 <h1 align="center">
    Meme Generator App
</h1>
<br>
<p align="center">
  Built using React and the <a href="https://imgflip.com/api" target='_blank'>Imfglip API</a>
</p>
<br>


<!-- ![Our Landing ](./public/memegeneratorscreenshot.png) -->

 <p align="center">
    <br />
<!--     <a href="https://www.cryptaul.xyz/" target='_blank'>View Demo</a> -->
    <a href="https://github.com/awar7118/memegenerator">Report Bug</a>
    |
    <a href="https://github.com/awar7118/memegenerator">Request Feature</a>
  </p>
* * * *
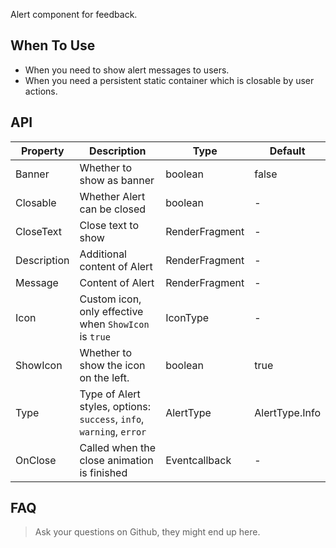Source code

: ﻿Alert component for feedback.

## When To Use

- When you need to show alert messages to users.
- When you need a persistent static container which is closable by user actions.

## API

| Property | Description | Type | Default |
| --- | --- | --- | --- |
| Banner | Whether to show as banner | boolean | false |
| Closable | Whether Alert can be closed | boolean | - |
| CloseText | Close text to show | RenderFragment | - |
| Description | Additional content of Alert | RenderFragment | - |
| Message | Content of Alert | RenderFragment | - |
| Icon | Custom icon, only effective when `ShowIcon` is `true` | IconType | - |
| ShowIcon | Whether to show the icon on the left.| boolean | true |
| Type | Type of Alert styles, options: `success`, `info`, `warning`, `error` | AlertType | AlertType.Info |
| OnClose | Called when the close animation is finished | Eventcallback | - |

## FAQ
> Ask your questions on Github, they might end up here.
* * * *
Above are the records. Print exactly, and only, the lines from the line with "Description | Additional" to the line with "end up here.", both inclusive.

| Description | Additional content of Alert | RenderFragment | - |
| Message | Content of Alert | RenderFragment | - |
| Icon | Custom icon, only effective when `ShowIcon` is `true` | IconType | - |
| ShowIcon | Whether to show the icon on the left.| boolean | true |
| Type | Type of Alert styles, options: `success`, `info`, `warning`, `error` | AlertType | AlertType.Info |
| OnClose | Called when the close animation is finished | Eventcallback | - |

## FAQ
> Ask your questions on Github, they might end up here.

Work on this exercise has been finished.